The “brain drain” of highly skilled professionals from South Africa is showing signs of reversing, according to employment figures recently released by workforce management company Adcorp.

Adcorp’s January employment report estimates that, since the global financial crisis of 2008-09, approximately 359,000 high-skilled South Africans have returned from foreign work assignments.

“This is a sizeable number, representing 18% of the total pool of managers and professionals in South Africa and 12% of the total pool of graduates,” Adcorp said in a statement.

Adcorp labour market economist Loane Sharp said this indicated that living standards in South Africa had remained relatively high compared to other English-speaking countries where emigrant South Africans had taken up residence, and that South Africans who had emigrated prior to the 2008 financial crisis “were possibly over-confident about the security of their jobs in foreign countries”.

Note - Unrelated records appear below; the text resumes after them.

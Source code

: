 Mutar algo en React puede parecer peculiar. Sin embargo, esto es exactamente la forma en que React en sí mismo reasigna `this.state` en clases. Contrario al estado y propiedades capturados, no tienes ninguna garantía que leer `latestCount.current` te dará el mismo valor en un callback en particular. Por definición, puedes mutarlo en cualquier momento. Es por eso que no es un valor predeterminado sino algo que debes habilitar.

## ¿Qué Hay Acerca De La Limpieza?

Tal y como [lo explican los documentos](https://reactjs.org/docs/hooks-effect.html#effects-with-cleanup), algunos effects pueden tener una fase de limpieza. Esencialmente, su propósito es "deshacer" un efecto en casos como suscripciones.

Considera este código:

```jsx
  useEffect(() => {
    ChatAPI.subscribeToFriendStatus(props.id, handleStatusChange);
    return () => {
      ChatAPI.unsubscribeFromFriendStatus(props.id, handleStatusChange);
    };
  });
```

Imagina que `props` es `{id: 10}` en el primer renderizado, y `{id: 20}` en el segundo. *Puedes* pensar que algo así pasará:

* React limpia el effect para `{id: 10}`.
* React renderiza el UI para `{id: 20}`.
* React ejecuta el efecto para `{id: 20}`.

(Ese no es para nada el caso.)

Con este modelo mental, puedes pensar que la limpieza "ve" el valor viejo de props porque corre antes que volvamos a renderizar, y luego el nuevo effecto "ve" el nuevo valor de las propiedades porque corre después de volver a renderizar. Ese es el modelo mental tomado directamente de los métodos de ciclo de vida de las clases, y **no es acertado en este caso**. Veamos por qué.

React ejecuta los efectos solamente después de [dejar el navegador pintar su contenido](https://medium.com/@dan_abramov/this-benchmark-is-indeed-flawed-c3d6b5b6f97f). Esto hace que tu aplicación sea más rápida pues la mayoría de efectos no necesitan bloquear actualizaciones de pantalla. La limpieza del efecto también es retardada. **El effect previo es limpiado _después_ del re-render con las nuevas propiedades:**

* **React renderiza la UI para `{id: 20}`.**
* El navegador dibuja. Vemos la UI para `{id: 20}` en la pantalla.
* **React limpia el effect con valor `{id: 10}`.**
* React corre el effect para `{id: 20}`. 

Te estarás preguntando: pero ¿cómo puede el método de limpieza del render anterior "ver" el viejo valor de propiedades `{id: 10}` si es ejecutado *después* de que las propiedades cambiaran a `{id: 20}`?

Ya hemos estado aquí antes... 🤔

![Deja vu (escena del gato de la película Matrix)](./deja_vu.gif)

The South African economy’s demand for high-skilled workers has remained relatively stable over the past decade, according to Adcorp, with a consistent shortage of high-skilled workers amounting to around 829,000 unfilled vacancies.

Over the same period, the country’s unemployment rate for high-skilled workers has remained roughly constant at around 0.4% – compared to an unemployment rate of 37% for the workforce as a whole – while the average real wages of high-skilled workers has increased from R265,680 per annum in 1997 to R423,730 per annum in 2013 – an above-inflation increase of 5.1% per annum.

In money-of-the-day (i.e. pre-inflation) terms, Adcorp estimates that the wages of high-skilled workers in South Africa have increased from R112,966 per annum in 1997 to R423,730 per annum in 2013 – an increase of 11.2% per annum.

“At the same time, the supply of high-skilled foreign workers has been negligible due to strict immigration measures adopted by the Department of Home Affairs in 2002, which were further tightened in 2008 and 2010,” the company said.

Sharp said this clearly indicated that South Africa’s skills shortage “is substantial and is not being met by the local supply of high-skilled workers. Therefore the restrictions on foreigners living and working in South Africa should be relaxed.”